I am happy to report that I that I am feeling a bit better as a result of the iron infusions. It would appear that I was experiencing severe inflammatory anemia (as explained previously). Before the infusions, I could barely make it from my bed to my kitchen table by myself. Now I am slowly moving around my house again, preparing meals and answering emails.

It has been helpful to develop some new language to more clearly describe my experience. One useful semantic distinction is the difference between “depression” vs “demoralization.” I have struggled with true clinical depression for much of my life. (This is the reason that I got interested in studying ketamine in the first place.) This kind of depression has many neurological features, and it is helped by psychiatric medication(s), among other things. In contrast, demoralization refers to sadness and frustration related to the patient’s health status. Any reasonable person might have these feelings in a similar situation. It is not pathological, and psychiatric meds are neither useful nor appropriate. Instead, demoralization calls for grieving and compassion.

Another important semantic issue is understanding different kinds of “fatigue.” I am tired all the time, even though I get plenty of sleep. My doc suggested that I say “cardiac depletion” now to describe my lack of energy, to distinguish it from other kinds of tiredness.


01/17/26 – from Raquel

I recently passed the two-year anniversary of my first heart attack. On the night that it happened, I was awakened from sleep by intense pain in my face and jaw, with nausea and sweating. I was taken by ambulance to the hospital, where I had an emergency radial angioplasty that saved my life. Somehow I regained consciousness in the middle of all of this, and watched on a giant video screen as doctors placed stents into my heart.

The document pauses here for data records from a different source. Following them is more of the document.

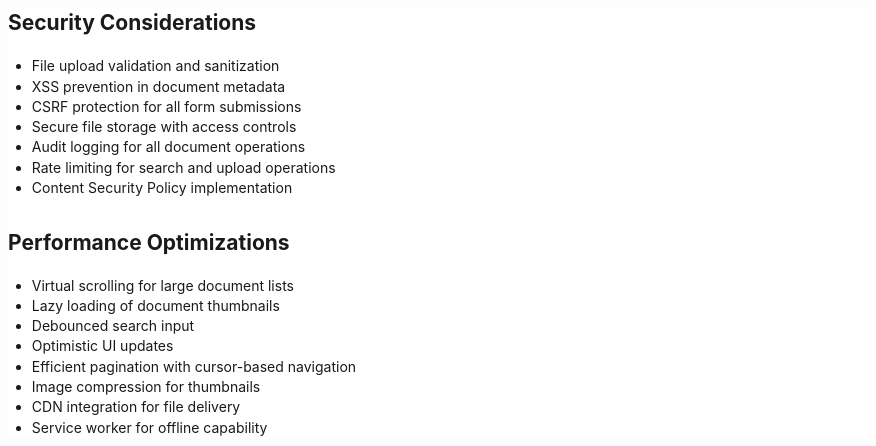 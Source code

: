 ## Security Considerations

- File upload validation and sanitization
- XSS prevention in document metadata
- CSRF protection for all form submissions
- Secure file storage with access controls
- Audit logging for all document operations
- Rate limiting for search and upload operations
- Content Security Policy implementation

## Performance Optimizations

- Virtual scrolling for large document lists
- Lazy loading of document thumbnails
- Debounced search input
- Optimistic UI updates
- Efficient pagination with cursor-based navigation
- Image compression for thumbnails
- CDN integration for file delivery
- Service worker for offline capability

Anyway… I did not know that I was having a heart attack while it was happening. I sensed something was terribly wrong, but my symptoms did not fit my mental image of a heart attack. Later, I learned that heart attacks often present differently in women than in men. I also learned that cardiovascular disease is the leading cause of death for women in my age group, causing more deaths than all kinds of cancer combined!

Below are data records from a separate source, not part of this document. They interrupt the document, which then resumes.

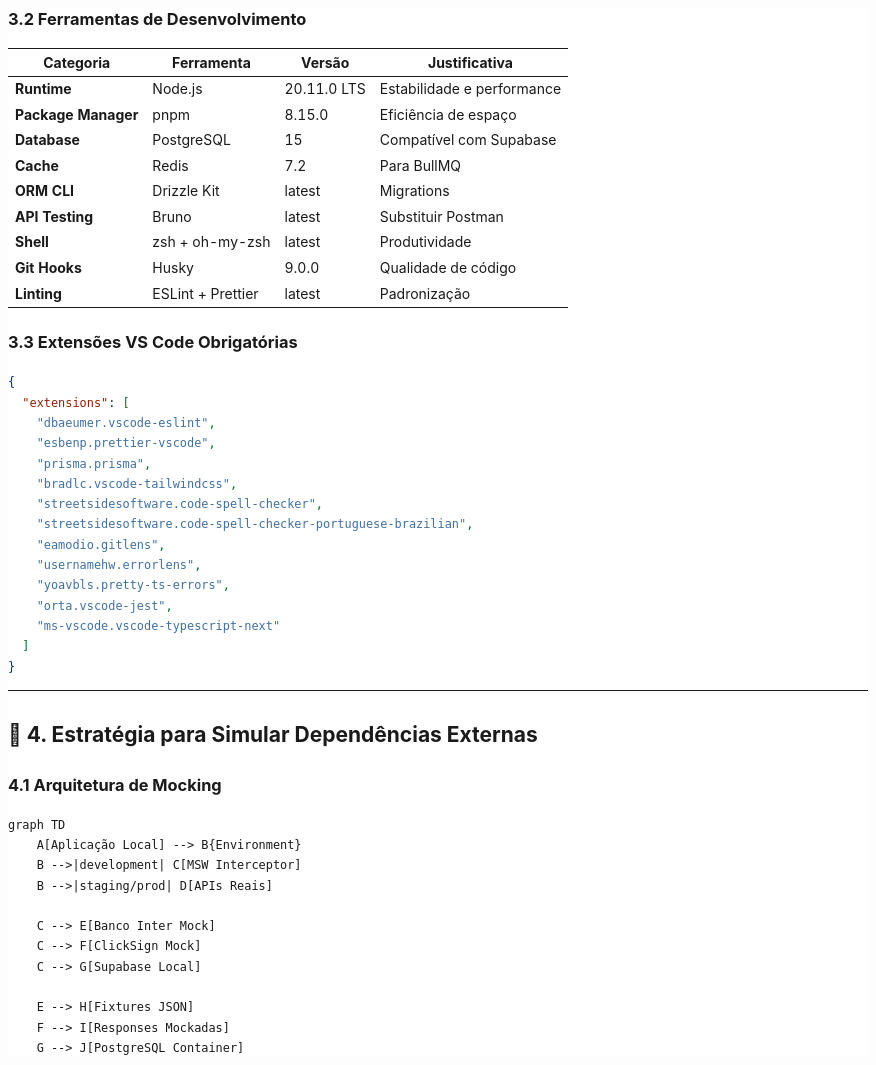 ### 3.2 Ferramentas de Desenvolvimento

| Categoria           | Ferramenta        | Versão      | Justificativa              |
| ------------------- | ----------------- | ----------- | -------------------------- |
| **Runtime**         | Node.js           | 20.11.0 LTS | Estabilidade e performance |
| **Package Manager** | pnpm              | 8.15.0      | Eficiência de espaço       |
| **Database**        | PostgreSQL        | 15          | Compatível com Supabase    |
| **Cache**           | Redis             | 7.2         | Para BullMQ                |
| **ORM CLI**         | Drizzle Kit       | latest      | Migrations                 |
| **API Testing**     | Bruno             | latest      | Substituir Postman         |
| **Shell**           | zsh + oh-my-zsh   | latest      | Produtividade              |
| **Git Hooks**       | Husky             | 9.0.0       | Qualidade de código        |
| **Linting**         | ESLint + Prettier | latest      | Padronização               |

### 3.3 Extensões VS Code Obrigatórias

```json
{
  "extensions": [
    "dbaeumer.vscode-eslint",
    "esbenp.prettier-vscode",
    "prisma.prisma",
    "bradlc.vscode-tailwindcss",
    "streetsidesoftware.code-spell-checker",
    "streetsidesoftware.code-spell-checker-portuguese-brazilian",
    "eamodio.gitlens",
    "usernamehw.errorlens",
    "yoavbls.pretty-ts-errors",
    "orta.vscode-jest",
    "ms-vscode.vscode-typescript-next"
  ]
}
```

---

## 🔄 4. Estratégia para Simular Dependências Externas

### 4.1 Arquitetura de Mocking

```mermaid
graph TD
    A[Aplicação Local] --> B{Environment}
    B -->|development| C[MSW Interceptor]
    B -->|staging/prod| D[APIs Reais]

    C --> E[Banco Inter Mock]
    C --> F[ClickSign Mock]
    C --> G[Supabase Local]

    E --> H[Fixtures JSON]
    F --> I[Responses Mockadas]
    G --> J[PostgreSQL Container]
```
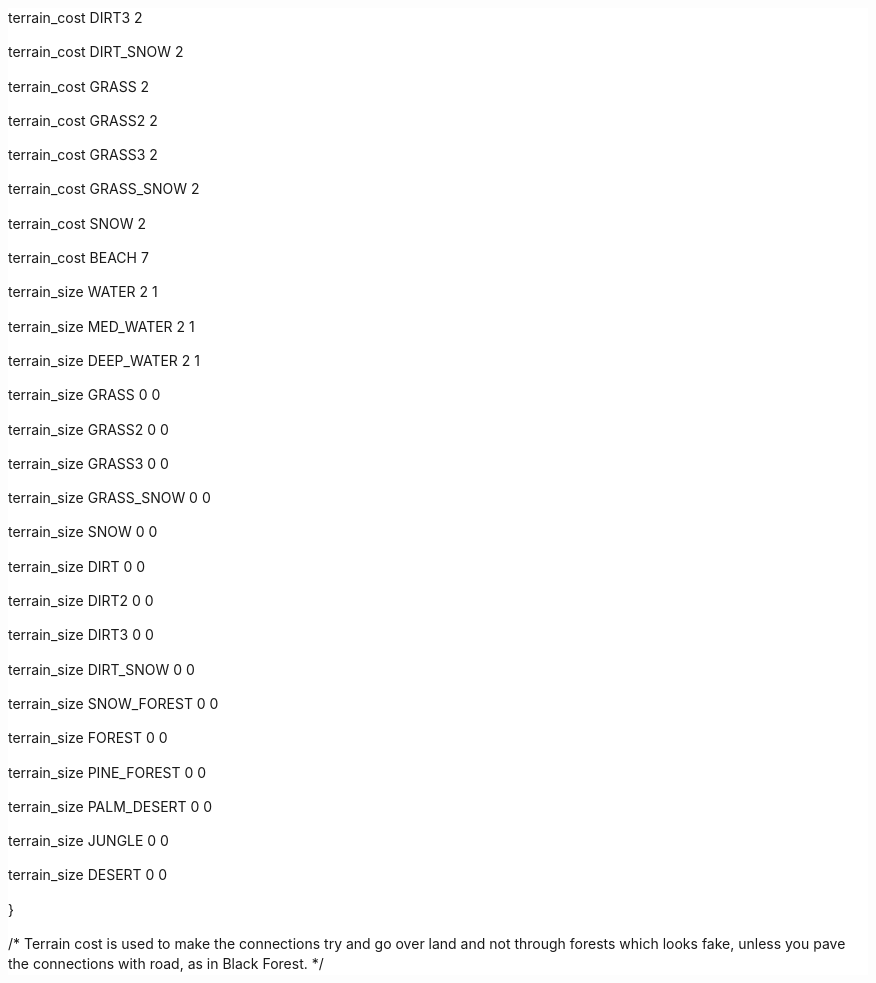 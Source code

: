 terrain\_cost DIRT3 2

terrain\_cost DIRT\_SNOW 2

terrain\_cost GRASS 2

terrain\_cost GRASS2 2

terrain\_cost GRASS3 2

terrain\_cost GRASS\_SNOW 2

terrain\_cost SNOW 2

terrain\_cost BEACH 7

terrain\_size WATER 2 1

terrain\_size MED\_WATER 2 1

terrain\_size DEEP\_WATER 2 1

terrain\_size GRASS 0 0

terrain\_size GRASS2 0 0

terrain\_size GRASS3 0 0

terrain\_size GRASS\_SNOW 0 0

terrain\_size SNOW 0 0

terrain\_size DIRT 0 0

terrain\_size DIRT2 0 0

terrain\_size DIRT3 0 0

terrain\_size DIRT\_SNOW 0 0

terrain\_size SNOW\_FOREST 0 0

terrain\_size FOREST 0 0

terrain\_size PINE\_FOREST 0 0

terrain\_size PALM\_DESERT 0 0

terrain\_size JUNGLE 0 0

terrain\_size DESERT 0 0

}

/\* Terrain cost is used to make the connections try and go over land
and not through forests which looks fake, unless you pave the
connections with road, as in Black Forest. \*/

There are a couple of things that you can do now to protect yourselves and your loved ones. (1) Learn the symptoms of heart attacks in women. (2) Know your numbers; ask your doctor to order a lipid panel (blood test) for you. (3) Learn CPR (or take a refresher class) so that you can follow instructions over the phone if you see someone who is experiencing cardiac distress. The basic class takes less than one hour.